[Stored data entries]
◆ ◆ ◆ ◆
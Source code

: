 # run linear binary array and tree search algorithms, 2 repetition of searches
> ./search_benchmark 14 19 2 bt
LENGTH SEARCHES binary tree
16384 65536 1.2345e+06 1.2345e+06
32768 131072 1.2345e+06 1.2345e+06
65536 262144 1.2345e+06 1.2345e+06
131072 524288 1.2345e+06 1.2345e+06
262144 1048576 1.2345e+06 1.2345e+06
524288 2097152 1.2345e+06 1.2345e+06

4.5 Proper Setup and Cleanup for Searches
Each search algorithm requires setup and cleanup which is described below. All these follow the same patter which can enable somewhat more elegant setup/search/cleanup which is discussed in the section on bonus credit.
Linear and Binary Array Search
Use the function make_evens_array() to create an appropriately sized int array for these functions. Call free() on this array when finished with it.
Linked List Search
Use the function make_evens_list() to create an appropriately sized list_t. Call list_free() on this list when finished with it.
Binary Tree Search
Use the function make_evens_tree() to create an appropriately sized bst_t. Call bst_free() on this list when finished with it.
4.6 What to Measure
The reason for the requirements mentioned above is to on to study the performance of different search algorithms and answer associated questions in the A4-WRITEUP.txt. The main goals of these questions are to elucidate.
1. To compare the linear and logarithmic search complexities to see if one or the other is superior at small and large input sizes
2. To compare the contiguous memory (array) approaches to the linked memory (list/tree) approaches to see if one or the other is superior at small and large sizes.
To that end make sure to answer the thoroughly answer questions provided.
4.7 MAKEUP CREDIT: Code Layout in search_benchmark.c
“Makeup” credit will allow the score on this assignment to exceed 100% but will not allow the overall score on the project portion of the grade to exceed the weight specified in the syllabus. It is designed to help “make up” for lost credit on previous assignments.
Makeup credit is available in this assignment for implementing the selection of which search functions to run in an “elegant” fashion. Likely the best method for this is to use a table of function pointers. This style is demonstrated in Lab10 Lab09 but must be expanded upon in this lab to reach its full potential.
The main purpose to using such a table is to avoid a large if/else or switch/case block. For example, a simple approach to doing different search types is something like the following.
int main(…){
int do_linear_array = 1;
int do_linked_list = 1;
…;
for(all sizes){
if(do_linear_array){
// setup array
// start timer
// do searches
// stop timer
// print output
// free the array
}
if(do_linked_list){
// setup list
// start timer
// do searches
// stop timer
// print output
◆ ◆ ◆ ◆
Work item> The required answer is each line of the entries containing the string "superior".

Answer box>
1. To compare the linear and logarithmic search complexities to see if one or the other is superior at small and large input sizes
2. To compare the contiguous memory (array) approaches to the linked memory (list/tree) approaches to see if one or the other is superior at small and large sizes.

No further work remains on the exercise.